Stored data entries

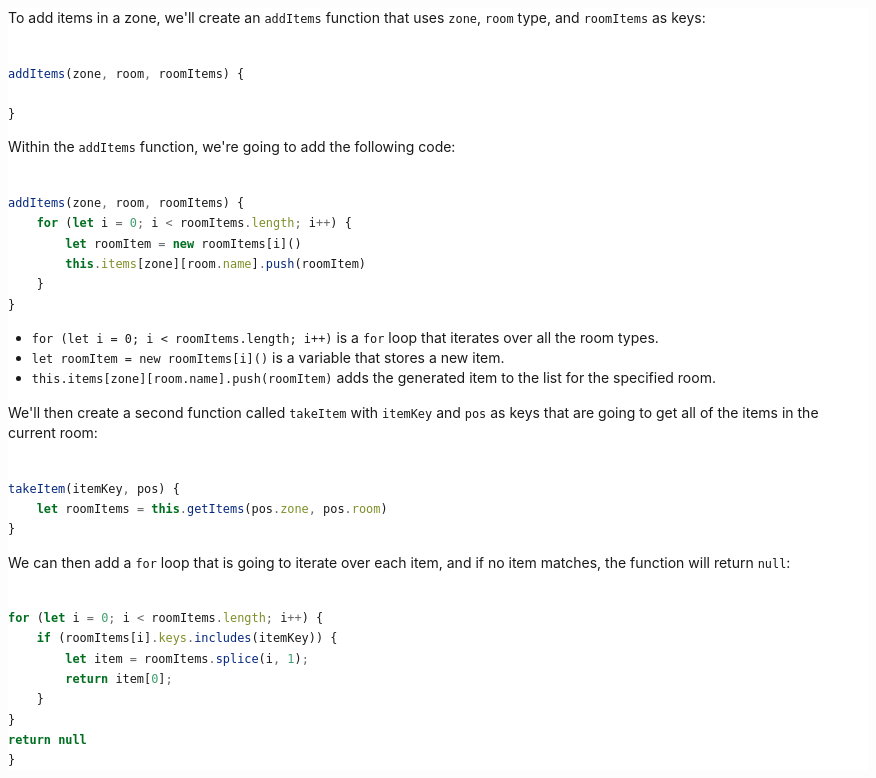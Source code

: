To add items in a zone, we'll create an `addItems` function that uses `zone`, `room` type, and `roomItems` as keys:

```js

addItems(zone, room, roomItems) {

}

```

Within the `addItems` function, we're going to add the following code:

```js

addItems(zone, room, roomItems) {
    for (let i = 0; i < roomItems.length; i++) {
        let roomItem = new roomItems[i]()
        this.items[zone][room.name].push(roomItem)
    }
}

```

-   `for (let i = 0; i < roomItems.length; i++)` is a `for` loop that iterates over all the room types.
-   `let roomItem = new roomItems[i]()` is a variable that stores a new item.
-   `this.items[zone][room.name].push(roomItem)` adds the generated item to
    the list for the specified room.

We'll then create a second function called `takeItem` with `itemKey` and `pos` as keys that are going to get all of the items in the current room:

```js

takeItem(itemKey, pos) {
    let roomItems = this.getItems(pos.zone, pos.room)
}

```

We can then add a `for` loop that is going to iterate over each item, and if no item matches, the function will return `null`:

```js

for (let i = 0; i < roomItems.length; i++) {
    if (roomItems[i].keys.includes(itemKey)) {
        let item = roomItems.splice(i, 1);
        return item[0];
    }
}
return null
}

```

EXERCISE PROMPT
Before copying, set the pictures aside; then give the records again exactly.

RESPONSE TO THIS EXERCISE
Source code

:To add items in a zone, we'll create an `addItems` function that uses `zone`, `room` type, and `roomItems` as keys:

```js

addItems(zone, room, roomItems) {

}

```

Within the `addItems` function, we're going to add the following code:

```js

addItems(zone, room, roomItems) {
    for (let i = 0; i < roomItems.length; i++) {
        let roomItem = new roomItems[i]()
        this.items[zone][room.name].push(roomItem)
    }
}

```

-   `for (let i = 0; i < roomItems.length; i++)` is a `for` loop that iterates over all the room types.
-   `let roomItem = new roomItems[i]()` is a variable that stores a new item.
-   `this.items[zone][room.name].push(roomItem)` adds the generated item to
    the list for the specified room.

We'll then create a second function called `takeItem` with `itemKey` and `pos` as keys that are going to get all of the items in the current room:

```js

takeItem(itemKey, pos) {
    let roomItems = this.getItems(pos.zone, pos.room)
}

```

We can then add a `for` loop that is going to iterate over each item, and if no item matches, the function will return `null`:

```js

for (let i = 0; i < roomItems.length; i++) {
    if (roomItems[i].keys.includes(itemKey)) {
        let item = roomItems.splice(i, 1);
        return item[0];
    }
}
return null
}

```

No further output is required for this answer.